MATERIAL SUPPLIED below:

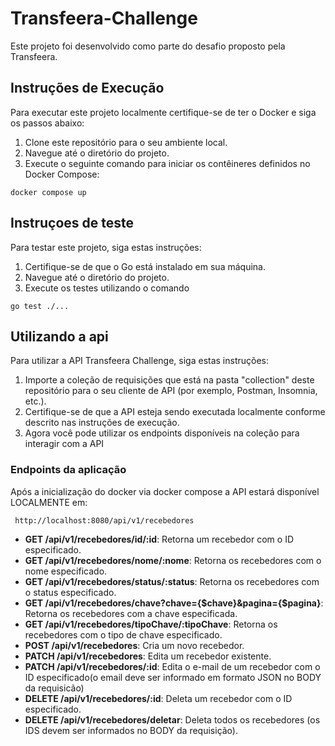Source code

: # Transfeera-Challenge

Este projeto foi desenvolvido como parte do desafio proposto pela Transfeera.

## Instruções de Execução

Para executar este projeto localmente certifique-se de ter o Docker e siga os passos abaixo:

1. Clone este repositório para o seu ambiente local.
2. Navegue até o diretório do projeto.
3. Execute o seguinte comando para iniciar os contêineres definidos no Docker Compose:
```
docker compose up
```

## Instruçoes de teste

Para testar este projeto, siga estas instruções:
1. Certifique-se de que o Go está instalado em sua máquina.
2. Navegue até o diretório do projeto.
3. Execute os testes utilizando o comando
```
go test ./...
```

## Utilizando a api

Para utilizar a API Transfeera Challenge, siga estas instruções:

1. Importe a coleção de requisições que está na pasta "collection" deste repositório para o seu cliente de API (por exemplo, Postman, Insomnia, etc.).
2. Certifique-se de que a API esteja sendo executada localmente conforme descrito nas instruções de execução.
2. Agora você pode utilizar os endpoints disponíveis na coleção para interagir com a API

### Endpoints da aplicação
Após a inicialização do docker via docker compose a API estará disponível LOCALMENTE em:
```
 http://localhost:8080/api/v1/recebedores
```
- **GET /api/v1/recebedores/id/:id**: Retorna um recebedor com o ID especificado.
- **GET /api/v1/recebedores/nome/:nome**: Retorna os recebedores com o nome especificado.
- **GET /api/v1/recebedores/status/:status**: Retorna os recebedores com o status especificado.
- **GET /api/v1/recebedores/chave?chave={$chave}&pagina={$pagina}**: Retorna os recebedores com a chave especificada.
- **GET /api/v1/recebedores/tipoChave/:tipoChave**: Retorna os recebedores com o tipo de chave especificado.
- **POST /api/v1/recebedores**: Cria um novo recebedor.
- **PATCH /api/v1/recebedores**: Edita um recebedor existente.
- **PATCH /api/v1/recebedores/:id**: Edita o e-mail de um recebedor com o ID especificado(o email deve ser informado em formato JSON no BODY da requisicão)
- **DELETE /api/v1/recebedores/:id**: Deleta um recebedor com o ID especificado.
- **DELETE /api/v1/recebedores/deletar**: Deleta todos os recebedores (os IDS devem  ser informados no BODY da requisição).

End of MATERIAL SUPPLIED.

» **WHAT THE EXERCISE ASKS**
The records are to be retyped in full and exactly, with no image carried over.

» **TASK RESULT**
Source code

: # Transfeera-Challenge

Este projeto foi desenvolvido como parte do desafio proposto pela Transfeera.

## Instruções de Execução

Para executar este projeto localmente certifique-se de ter o Docker e siga os passos abaixo:

1. Clone este repositório para o seu ambiente local.
2. Navegue até o diretório do projeto.
3. Execute o seguinte comando para iniciar os contêineres definidos no Docker Compose:
```
docker compose up
```

## Instruçoes de teste

Para testar este projeto, siga estas instruções:
1. Certifique-se de que o Go está instalado em sua máquina.
2. Navegue até o diretório do projeto.
3. Execute os testes utilizando o comando
```
go test ./...
```

## Utilizando a api

Para utilizar a API Transfeera Challenge, siga estas instruções:

1. Importe a coleção de requisições que está na pasta "collection" deste repositório para o seu cliente de API (por exemplo, Postman, Insomnia, etc.).
2. Certifique-se de que a API esteja sendo executada localmente conforme descrito nas instruções de execução.
2. Agora você pode utilizar os endpoints disponíveis na coleção para interagir com a API

### Endpoints da aplicação
Após a inicialização do docker via docker compose a API estará disponível LOCALMENTE em:
```
 http://localhost:8080/api/v1/recebedores
```
- **GET /api/v1/recebedores/id/:id**: Retorna um recebedor com o ID especificado.
- **GET /api/v1/recebedores/nome/:nome**: Retorna os recebedores com o nome especificado.
- **GET /api/v1/recebedores/status/:status**: Retorna os recebedores com o status especificado.
- **GET /api/v1/recebedores/chave?chave={$chave}&pagina={$pagina}**: Retorna os recebedores com a chave especificada.
- **GET /api/v1/recebedores/tipoChave/:tipoChave**: Retorna os recebedores com o tipo de chave especificado.
- **POST /api/v1/recebedores**: Cria um novo recebedor.
- **PATCH /api/v1/recebedores**: Edita um recebedor existente.
- **PATCH /api/v1/recebedores/:id**: Edita o e-mail de um recebedor com o ID especificado(o email deve ser informado em formato JSON no BODY da requisicão)
- **DELETE /api/v1/recebedores/:id**: Deleta um recebedor com o ID especificado.
- **DELETE /api/v1/recebedores/deletar**: Deleta todos os recebedores (os IDS devem  ser informados no BODY da requisição).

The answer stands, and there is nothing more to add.